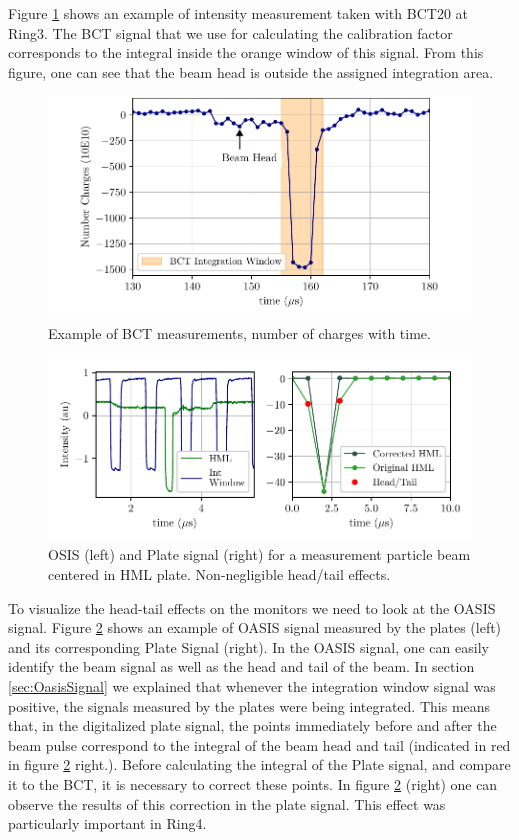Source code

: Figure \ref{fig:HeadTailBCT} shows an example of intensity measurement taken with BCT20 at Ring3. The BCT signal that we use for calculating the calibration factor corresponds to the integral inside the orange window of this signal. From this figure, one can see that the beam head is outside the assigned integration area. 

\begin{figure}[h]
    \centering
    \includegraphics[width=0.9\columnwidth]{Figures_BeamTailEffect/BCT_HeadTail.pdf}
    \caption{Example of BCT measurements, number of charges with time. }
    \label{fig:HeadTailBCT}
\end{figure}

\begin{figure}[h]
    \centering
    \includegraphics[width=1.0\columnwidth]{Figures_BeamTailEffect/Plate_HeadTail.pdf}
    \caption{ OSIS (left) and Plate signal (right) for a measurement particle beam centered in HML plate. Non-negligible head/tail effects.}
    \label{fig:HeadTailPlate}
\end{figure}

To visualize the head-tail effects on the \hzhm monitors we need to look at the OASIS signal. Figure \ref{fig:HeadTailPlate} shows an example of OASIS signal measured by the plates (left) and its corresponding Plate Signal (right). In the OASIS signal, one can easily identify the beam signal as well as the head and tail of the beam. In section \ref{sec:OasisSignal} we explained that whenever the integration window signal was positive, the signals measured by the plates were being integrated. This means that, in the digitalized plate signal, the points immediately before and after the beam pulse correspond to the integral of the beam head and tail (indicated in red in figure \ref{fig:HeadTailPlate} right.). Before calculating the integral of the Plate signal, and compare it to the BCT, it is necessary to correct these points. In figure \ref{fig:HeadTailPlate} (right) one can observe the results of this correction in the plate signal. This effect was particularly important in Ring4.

_ _ _ _ _ _ _

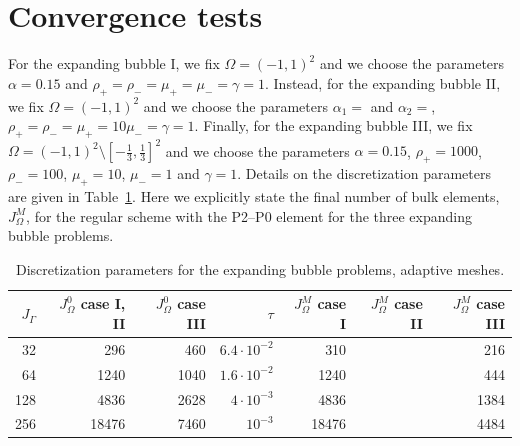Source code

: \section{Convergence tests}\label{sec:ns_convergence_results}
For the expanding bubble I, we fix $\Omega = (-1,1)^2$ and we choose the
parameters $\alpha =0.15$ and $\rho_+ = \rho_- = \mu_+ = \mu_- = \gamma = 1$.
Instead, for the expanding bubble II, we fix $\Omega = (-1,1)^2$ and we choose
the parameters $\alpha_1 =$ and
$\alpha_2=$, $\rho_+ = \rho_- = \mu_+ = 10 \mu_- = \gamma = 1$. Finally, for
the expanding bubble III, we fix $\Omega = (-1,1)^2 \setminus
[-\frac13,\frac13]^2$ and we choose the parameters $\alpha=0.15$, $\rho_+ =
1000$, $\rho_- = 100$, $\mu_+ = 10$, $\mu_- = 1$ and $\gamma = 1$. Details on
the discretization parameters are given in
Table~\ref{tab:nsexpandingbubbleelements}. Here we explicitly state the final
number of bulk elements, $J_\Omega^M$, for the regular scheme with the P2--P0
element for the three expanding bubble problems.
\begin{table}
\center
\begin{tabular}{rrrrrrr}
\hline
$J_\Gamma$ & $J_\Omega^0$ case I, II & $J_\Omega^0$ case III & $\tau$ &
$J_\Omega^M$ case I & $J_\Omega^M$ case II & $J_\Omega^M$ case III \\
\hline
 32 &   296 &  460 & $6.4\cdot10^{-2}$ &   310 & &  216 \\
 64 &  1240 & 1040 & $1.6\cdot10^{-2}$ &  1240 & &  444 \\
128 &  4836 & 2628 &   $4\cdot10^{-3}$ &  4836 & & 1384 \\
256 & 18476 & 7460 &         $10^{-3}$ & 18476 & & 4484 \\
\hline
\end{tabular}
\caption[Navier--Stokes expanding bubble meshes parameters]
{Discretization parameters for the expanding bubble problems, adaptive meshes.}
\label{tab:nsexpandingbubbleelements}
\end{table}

_ _ _ _ _ _ _

Would you print, exactly as written, every line above from the one holding "the parameters $\alpha_1 =$ and" through the one holding "[-\frac13,\frac13]^2$ and we", with both included and no other lines?

**Solution to this problem**.
the parameters $\alpha_1 =$ and
$\alpha_2=$, $\rho_+ = \rho_- = \mu_+ = 10 \mu_- = \gamma = 1$. Finally, for
the expanding bubble III, we fix $\Omega = (-1,1)^2 \setminus
[-\frac13,\frac13]^2$ and we choose the parameters $\alpha=0.15$, $\rho_+ =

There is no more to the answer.